Portrait. Ioulia Timochenko, 53 ans, divise la nation. Les uns voient en elle une martyre, les autres un des éléments d’un système corrompu. Elle veut être présidente. Itinéraire d’une petite fille pauvre qui voulait devenir oligarque.
Erich Follath et Matthias Schepp
Un rendez-vous avec Ioulia Timochenko est comme une audience au Vatican: on a le sentiment de humer des fumées d’encens, il flotte dans l’air quelque chose de sacré, le politique se mêle à la foi. La papesse reçoit. Malgré une hernie discale récemment opérée, elle porte des stilettos (il lui importe de paraître plus grande qu’en réalité), mais elle a renoncé à sa minijupe et à ses lourds bijoux. Comme il en va de la survie de son pays, elle privilégie la simplicité. Un maquillage léger souligne son visage de madone à peine altéré par la prison. L’ancienne mère de la nation souvent arrogante veut se muer en sauveur de la nation.

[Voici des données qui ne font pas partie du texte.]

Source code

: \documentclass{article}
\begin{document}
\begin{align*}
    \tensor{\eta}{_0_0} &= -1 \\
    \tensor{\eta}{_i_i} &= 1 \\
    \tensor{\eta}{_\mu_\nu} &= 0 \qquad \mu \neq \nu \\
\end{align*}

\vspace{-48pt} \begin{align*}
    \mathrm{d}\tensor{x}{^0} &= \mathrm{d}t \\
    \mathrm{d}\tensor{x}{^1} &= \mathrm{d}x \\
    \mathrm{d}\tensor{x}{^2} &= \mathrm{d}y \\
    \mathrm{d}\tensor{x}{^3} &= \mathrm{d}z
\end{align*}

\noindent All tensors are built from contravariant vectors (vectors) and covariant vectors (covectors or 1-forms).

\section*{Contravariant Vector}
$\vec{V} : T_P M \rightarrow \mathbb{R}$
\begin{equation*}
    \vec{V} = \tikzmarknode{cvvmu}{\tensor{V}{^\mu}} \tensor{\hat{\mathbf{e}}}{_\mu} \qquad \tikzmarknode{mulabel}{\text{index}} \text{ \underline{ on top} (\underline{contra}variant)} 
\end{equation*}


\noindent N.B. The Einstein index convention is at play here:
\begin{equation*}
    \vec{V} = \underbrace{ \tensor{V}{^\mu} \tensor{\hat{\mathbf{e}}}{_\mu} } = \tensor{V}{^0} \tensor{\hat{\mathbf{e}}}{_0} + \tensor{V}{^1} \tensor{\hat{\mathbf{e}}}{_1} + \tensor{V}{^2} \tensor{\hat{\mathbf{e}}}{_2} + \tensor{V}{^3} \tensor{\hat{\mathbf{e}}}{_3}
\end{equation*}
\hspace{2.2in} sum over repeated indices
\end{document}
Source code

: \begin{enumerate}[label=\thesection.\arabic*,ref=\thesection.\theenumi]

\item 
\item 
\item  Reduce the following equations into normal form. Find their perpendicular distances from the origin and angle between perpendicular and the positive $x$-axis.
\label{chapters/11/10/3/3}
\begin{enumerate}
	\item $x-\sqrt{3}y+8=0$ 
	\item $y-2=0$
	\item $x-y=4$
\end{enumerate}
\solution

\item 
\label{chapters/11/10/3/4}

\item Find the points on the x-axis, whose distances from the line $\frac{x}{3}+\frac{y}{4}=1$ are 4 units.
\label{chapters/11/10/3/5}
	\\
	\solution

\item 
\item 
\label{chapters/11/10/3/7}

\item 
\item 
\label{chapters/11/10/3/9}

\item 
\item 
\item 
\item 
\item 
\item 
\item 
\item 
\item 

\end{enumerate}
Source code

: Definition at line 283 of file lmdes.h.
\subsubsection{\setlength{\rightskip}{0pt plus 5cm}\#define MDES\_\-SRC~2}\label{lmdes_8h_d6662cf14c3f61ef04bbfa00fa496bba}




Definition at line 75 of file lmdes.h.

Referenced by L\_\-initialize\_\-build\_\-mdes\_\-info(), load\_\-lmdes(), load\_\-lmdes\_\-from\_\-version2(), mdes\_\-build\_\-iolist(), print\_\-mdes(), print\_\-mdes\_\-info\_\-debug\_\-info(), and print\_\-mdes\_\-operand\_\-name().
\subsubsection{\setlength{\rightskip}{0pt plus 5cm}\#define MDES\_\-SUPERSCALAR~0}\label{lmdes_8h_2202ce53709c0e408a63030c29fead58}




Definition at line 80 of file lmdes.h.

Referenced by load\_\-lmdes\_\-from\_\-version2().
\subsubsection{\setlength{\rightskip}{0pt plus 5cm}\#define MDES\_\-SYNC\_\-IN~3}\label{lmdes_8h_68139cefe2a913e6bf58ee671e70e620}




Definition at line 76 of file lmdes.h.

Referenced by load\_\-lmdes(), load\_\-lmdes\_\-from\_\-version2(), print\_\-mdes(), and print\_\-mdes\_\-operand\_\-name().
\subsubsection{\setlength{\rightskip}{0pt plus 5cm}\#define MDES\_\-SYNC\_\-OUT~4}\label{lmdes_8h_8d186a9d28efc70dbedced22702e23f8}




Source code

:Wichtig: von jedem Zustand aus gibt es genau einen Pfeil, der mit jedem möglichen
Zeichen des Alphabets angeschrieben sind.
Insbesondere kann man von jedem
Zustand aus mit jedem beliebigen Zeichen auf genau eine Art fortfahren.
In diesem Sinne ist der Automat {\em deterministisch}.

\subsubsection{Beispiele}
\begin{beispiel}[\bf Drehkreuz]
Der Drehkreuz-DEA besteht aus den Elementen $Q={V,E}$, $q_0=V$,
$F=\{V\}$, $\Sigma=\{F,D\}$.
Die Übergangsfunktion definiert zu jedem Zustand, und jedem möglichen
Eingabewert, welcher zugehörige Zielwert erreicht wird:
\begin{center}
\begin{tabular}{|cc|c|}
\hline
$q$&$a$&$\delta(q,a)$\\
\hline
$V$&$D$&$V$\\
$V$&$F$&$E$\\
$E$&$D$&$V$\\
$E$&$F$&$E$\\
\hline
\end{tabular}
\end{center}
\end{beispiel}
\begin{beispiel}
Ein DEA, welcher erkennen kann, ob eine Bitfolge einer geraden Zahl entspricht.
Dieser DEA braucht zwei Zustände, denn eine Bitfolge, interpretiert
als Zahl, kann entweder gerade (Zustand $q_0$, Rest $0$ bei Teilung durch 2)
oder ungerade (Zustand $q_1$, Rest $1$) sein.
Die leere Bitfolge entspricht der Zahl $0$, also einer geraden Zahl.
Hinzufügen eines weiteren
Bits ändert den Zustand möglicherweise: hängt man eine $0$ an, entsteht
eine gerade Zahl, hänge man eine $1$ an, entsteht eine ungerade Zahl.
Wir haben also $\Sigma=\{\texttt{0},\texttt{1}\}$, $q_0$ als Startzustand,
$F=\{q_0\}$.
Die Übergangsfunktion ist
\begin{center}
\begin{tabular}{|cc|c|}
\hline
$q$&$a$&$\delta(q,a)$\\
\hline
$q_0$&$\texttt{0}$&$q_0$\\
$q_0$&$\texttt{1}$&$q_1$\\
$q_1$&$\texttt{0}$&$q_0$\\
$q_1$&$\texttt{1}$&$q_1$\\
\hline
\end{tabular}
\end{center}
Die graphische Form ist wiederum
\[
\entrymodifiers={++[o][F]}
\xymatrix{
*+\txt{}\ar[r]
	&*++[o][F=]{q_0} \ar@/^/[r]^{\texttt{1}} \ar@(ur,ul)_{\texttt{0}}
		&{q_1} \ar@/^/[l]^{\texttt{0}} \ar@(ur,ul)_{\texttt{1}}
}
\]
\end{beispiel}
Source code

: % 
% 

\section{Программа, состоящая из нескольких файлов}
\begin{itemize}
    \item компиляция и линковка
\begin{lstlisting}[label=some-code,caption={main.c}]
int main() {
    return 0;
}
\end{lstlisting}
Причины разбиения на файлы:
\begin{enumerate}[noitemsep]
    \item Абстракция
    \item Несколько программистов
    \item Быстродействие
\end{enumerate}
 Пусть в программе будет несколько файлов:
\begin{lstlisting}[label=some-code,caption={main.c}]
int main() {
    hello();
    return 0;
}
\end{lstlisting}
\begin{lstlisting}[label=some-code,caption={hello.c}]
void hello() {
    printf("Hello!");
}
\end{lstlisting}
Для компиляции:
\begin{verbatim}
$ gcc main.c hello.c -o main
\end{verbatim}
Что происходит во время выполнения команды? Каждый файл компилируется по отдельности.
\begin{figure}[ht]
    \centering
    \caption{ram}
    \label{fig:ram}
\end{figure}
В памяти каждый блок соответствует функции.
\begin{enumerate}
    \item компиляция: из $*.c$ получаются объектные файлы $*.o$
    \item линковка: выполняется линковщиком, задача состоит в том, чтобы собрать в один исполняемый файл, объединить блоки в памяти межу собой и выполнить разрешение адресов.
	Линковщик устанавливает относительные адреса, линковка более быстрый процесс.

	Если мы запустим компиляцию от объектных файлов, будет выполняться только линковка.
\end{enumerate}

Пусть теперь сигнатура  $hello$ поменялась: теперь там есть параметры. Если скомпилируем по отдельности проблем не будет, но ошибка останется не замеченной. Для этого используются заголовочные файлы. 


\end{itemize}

Face à un groupe de journalistes triés sur le volet, elle veille à tout instant à ce que la caméra capte son meilleur profil. Quand elle délivre un message essentiel, elle lève l’index vers le haut comme si elle s’attendait à ce que le Ciel l’assiste. Et sa voix si douce se fait parfois métallique: «Nous exigeons que l’Occident nous livre des armes modernes. Il faut remettre l’agresseur russe à sa place!» Et encore: «Nous ne devons pas considérer la Crimée comme perdue, ni brader un seul mètre carré de notre pays!»
Jeanne d’arc ukrainienne
Adulée, haïe, Ioulia Timochenko divise profondément la population. Pour les uns, elle est une Jeanne d’Arc à la mode ukrainienne, une martyre qui a affronté la prison pour le bien de son peuple. Pour les autres, elle est la «princesse du gaz», une oligarque sans scrupules qui a accumulé des milliards quand elle était premier ministre. En 2005, elle qualifiait encore Vladimir Poutine de «dirigeant magnifique». En mars dernier, elle disait: «Je suis prête à prendre une kalachnikov pour tirer une balle dans la tête de ce salaud.» Mais qui est vraiment Ioulia Timochenko? Et quelles sont ses véritables convictions?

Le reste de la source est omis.